Trying to Understand the Meaning of It All

It’s the end of the year -- a remarkable year -- and all the experts and philosophizers are trying to understand what is going on. Their takes range from the religious to the ideological to the sociological to the scientific.

The question: is the new era that is dawning upon us a new religious awakening, as reported by Peter Savodnik at the Free Press, or a return to the sensible ideologies of Tocqueville and Burke, as suggested by Mark Lewis? Or is the future Forever Woke as proposed by Werner A. Zagrebbi on Curtis Yarvin’s Substack?

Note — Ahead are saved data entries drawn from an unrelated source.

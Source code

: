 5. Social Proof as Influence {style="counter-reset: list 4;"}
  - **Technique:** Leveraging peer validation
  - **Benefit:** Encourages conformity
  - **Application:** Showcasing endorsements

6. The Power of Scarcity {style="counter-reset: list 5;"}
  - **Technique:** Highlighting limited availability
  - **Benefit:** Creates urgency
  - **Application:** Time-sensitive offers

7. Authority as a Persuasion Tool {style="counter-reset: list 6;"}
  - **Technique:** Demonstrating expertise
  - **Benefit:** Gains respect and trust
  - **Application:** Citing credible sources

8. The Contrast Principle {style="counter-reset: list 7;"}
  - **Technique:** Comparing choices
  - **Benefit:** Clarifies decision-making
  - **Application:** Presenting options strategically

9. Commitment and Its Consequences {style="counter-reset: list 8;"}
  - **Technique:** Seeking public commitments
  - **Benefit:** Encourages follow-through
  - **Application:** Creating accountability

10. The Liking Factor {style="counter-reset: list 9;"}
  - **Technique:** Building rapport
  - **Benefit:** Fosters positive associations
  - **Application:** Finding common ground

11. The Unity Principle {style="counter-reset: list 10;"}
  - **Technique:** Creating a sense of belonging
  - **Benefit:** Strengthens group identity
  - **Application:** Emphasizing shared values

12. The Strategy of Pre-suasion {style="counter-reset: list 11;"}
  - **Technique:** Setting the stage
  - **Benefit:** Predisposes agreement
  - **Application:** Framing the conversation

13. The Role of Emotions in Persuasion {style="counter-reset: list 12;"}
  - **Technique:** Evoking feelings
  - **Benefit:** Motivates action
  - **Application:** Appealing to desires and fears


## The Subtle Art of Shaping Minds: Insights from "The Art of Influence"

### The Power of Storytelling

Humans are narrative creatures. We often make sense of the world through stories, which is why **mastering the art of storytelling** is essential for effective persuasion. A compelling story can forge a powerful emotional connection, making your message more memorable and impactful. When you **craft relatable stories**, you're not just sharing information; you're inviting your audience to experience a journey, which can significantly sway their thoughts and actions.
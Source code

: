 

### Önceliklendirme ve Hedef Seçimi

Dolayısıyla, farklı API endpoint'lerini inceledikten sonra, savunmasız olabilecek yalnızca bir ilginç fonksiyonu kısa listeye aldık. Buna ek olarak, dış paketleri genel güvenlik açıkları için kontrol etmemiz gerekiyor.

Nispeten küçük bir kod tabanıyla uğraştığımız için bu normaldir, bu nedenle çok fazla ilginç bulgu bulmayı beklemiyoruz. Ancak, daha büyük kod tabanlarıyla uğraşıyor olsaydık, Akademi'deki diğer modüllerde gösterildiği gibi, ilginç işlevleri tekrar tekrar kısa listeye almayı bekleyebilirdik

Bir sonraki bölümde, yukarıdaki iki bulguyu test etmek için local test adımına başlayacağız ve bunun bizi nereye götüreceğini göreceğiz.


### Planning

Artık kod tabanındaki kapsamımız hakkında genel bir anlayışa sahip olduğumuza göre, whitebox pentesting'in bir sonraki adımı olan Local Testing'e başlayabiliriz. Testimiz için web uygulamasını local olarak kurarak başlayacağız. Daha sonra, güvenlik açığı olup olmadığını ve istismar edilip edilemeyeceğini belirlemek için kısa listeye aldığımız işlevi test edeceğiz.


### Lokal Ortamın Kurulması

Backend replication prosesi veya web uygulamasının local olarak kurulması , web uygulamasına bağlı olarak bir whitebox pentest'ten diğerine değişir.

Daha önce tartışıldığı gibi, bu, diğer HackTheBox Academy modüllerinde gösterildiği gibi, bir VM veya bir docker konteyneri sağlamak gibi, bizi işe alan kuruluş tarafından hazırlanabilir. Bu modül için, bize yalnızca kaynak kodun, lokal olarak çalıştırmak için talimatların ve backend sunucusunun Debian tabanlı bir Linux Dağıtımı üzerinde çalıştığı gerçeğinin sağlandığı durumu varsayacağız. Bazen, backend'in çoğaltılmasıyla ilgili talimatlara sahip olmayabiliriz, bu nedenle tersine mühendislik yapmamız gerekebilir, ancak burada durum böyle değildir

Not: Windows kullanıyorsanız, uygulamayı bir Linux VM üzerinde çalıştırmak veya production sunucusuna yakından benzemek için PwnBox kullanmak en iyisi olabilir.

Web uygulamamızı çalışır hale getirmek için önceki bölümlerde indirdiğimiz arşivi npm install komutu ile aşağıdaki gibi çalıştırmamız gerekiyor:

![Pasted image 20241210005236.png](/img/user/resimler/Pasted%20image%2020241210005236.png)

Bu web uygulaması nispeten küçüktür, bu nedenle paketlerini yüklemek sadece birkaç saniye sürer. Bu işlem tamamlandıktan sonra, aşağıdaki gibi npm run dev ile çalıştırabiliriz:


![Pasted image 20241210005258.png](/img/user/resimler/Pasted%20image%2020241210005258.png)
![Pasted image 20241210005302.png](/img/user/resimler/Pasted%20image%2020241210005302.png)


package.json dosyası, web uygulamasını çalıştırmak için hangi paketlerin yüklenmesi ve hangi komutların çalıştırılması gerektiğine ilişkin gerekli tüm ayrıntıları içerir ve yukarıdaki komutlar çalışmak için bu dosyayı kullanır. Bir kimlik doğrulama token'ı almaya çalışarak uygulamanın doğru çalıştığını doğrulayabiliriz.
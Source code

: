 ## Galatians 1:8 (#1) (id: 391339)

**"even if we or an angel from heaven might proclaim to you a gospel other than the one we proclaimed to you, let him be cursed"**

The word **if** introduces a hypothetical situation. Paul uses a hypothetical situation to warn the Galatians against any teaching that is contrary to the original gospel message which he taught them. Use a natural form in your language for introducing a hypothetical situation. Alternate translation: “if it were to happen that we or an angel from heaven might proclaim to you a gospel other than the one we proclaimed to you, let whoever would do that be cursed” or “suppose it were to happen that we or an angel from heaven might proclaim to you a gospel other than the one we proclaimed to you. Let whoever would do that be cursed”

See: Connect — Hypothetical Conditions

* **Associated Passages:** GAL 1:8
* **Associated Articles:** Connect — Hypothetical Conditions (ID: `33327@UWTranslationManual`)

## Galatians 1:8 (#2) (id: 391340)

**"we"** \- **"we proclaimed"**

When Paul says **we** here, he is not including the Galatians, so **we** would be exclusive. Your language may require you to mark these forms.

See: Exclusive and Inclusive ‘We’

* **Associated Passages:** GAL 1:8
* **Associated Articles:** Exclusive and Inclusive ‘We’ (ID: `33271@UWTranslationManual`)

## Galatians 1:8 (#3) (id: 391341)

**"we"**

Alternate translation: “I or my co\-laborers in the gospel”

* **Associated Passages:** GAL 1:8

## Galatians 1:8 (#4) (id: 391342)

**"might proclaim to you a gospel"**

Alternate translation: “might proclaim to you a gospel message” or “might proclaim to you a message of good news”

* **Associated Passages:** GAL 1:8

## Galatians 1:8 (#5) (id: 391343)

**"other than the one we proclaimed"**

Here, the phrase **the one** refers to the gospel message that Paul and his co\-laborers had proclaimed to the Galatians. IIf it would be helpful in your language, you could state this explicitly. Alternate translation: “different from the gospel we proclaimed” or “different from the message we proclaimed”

Or, there’s the belief of academic Jeff Bloodworth that every leftward lurch by our liberal friends merely provokes a pushback by the center, whether it’s from Richard Nixon and his Silent Majority or Donald Trump and his MAGA movement.

Then there is Curtis Yarvin, whose latest piece is analyzing the immigration issue and the H1B fracas. Says he:

The nation is the people. The state is the owner of the nation -- the land, structures, and people -- which are its sovereign property.

And therefore the state, like any corporation, should be concentrating on appreciating the value of its human assets, and not on H1Bs which are assets “captured” from other states.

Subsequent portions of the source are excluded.